Trois options s’offrent alors à nous, les graphistes :

  1. Saboter volontairement une idée 😈, en la rendant moins développée ou moins aboutie, pour mettre en valeur une autre piste que l’on souhaite voir retenue.
  2. Développer davantage une piste que les autres, sans pour autant négliger complètement les idées secondaires — une manière plus subtile d’influencer le choix du client.
  3. Donner le meilleur de soi sur chaque proposition, en investissant autant de temps et d’énergie dans chacune, tout en sachant qu’une seule sera sélectionnée au final.

Est-ce une forme de manipulation ? Ou simplement de l’intelligence créative ?Cette réflexion m’as permis soulever un dilemme important dans le métier : Le graphiste est-il un simple exécutant au service du client ? Ou un acteur de la stratégie, capable d’influencer subtilement les choix sans jamais l’imposer ?

Ce stage m’amène à réfléchir à cette posture, et à trouver un équilibre entre Investissement personnel, Efficacité professionnelle, et Résilience face aux décisions finales.

Expérience immersive au-delà du stage

Entre apprentissage professionnel et découverte culturelle

locaux

Pour des raisons de confidentialité, je ne peux pas divulguer les images des projets.
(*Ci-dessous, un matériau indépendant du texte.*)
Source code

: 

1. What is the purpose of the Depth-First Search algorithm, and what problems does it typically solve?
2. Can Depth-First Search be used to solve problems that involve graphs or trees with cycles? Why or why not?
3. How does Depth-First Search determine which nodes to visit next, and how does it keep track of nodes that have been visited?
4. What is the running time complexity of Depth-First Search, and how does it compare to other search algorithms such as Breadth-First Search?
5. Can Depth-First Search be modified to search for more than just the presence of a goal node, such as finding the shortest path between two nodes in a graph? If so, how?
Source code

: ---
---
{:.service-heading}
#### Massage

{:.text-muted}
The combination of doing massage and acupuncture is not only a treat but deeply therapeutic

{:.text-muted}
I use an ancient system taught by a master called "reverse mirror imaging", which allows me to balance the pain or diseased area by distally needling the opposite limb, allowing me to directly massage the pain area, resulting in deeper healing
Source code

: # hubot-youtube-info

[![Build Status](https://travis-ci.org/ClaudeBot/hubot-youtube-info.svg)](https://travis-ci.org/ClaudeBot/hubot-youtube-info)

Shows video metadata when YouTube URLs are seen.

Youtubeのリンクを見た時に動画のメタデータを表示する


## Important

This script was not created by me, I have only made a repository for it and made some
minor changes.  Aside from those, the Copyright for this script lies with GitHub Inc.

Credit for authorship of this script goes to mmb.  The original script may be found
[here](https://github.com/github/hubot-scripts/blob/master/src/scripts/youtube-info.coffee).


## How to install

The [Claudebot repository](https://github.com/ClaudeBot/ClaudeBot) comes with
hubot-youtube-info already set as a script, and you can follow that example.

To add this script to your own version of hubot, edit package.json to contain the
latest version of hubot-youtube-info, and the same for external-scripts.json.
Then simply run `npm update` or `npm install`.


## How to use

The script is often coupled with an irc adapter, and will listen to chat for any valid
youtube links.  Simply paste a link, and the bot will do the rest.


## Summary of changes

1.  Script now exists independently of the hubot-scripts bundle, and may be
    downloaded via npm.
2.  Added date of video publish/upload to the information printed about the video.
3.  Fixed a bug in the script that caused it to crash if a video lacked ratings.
Cela fait presque 1 mois que je suis à Séoul, et 2 semaines que j’ai commencé mon stage chez Heaz. Mais avant d’être une expérience professionnelle, ce stage est avant tout une véritable aventure, c’est la découverte de Séoul, une ville qui me fascine depuis longtemps, plonger dans une culture nouvelle, avec des codes sociaux , un environnement et des habitudes de vie bien différentes de celles de Paris. Au fil des jours, j’ai pu expérimenter 2 réalités complémentaires de la Corée du Sud : d’un côté, celle de la Touriste, arpentant les lieux emblématiques de Séoul, échangeant avec des locaux, observant le train de vie ; et de l’autre, celle de la Stagiaire intégrée dans une entreprise coréenne, découvrant les dynamiques de travail, les méthodes et les attentes du milieu professionnel local. 

C’est une immersion totale, une découverte complète du pays, à la fois humaine, culturelle et professionnelle. 

Siège centrale , Gangnam

Qui ? Où ? Comment ? Quoi ?

Heaz est une entreprise de design et de branding / packaging basée à Séoul existant depuis plus de 20ans, spécialisée dans la création d’identités visuelles et de stratégies de marque innovantes. Elle collabore avec une variété de clients, allant d’entreprises locales aux grandes entreprises internationales.

l’entreprise à un siège central situé à Gangnam, c’est là où je travail, ainsi que 5 autres antennes à travers Séoul.

Une immersion surprenante dès le premier jour

Dès mon arrivée chez HEAZ, j’ai été étonnées par la rigueur et l’organisation. Le 1er jour, June (tutrice) m’a partagé un dossier rassemblant l’ensemble des projets en cours, chacun classé avec méthode : phases de création, échanges avec les clients, fichiers sources… Tout était à sa place. En parcourant en profondeur le dossier correspondant à l’équipe que j’allais rejoindre, j’ai eu accès à leur drive interne. Ce fut ma première surprise : la richesse des ressources disponibles, la clarté des sous-dossiers, les éléments récurrents dans les recherches graphiques, le type de fichiers utilisés (jpg, pdf, ai, psd…), et surtout, la transparence dans la communication avec les clients.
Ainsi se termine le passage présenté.